Pierwszy ma malowany tyłek, wydech jakiś dziwny (samoróbka jakaś czy inne rzemiosło). W sumie to niewiele widać i nie mam pojęcia jak on tam tego crashpada wcisnął do lewej owiewki, jak obejście to nie wytrzyma gleby i sam połamie owiewki, jak weszło bez cięcia plastiku to mocowania owiewek coś mu solidnie skosiło
Sieknięty był niemal na pewno, ale można dać mu szanse i obejrzeć szczególnie jak jeszcze odrobinkę zejdzie z ceny.
Drugi ma solidnie skręcony przebieg (ma co najmniej drugie tyle), ale poza prawym ciężarkiem na clipoie (a raczej jego brakiem, cholera go wie, może się po prostu odkręcił i odpadł), no i ta szyba dziwacznie zmatowiała jakaś. Jeszcze kilka rys które tak właściwie w 10-cio letnim sporcie to + (bo jak nie ma to jest malowany). Ale wygląda najładniej z tych trzech.

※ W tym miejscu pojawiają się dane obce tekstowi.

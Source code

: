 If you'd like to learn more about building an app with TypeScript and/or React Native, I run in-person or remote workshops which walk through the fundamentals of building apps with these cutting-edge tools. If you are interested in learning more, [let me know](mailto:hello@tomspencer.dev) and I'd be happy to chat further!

Trzeci kupiasto wygląda, malowany cały, jeśli OC skończyło mu się 2 tygodnie temu
Hmm... to zawsze jakieś komplikacje mogą wyjść, w najlepszym wypadku trzeba będzie zapłacić od momentu w którym się skończyło. I w sumie poza wydechem to nic ciekawego.
Tyle ze zdjęć, ja bym się im dokładnie przyjrzał (tym bardziej że to moto poniżej średniej ceny) silnik, skrzynia, czy jedzie tak jak powinien, czyli w sumie standard.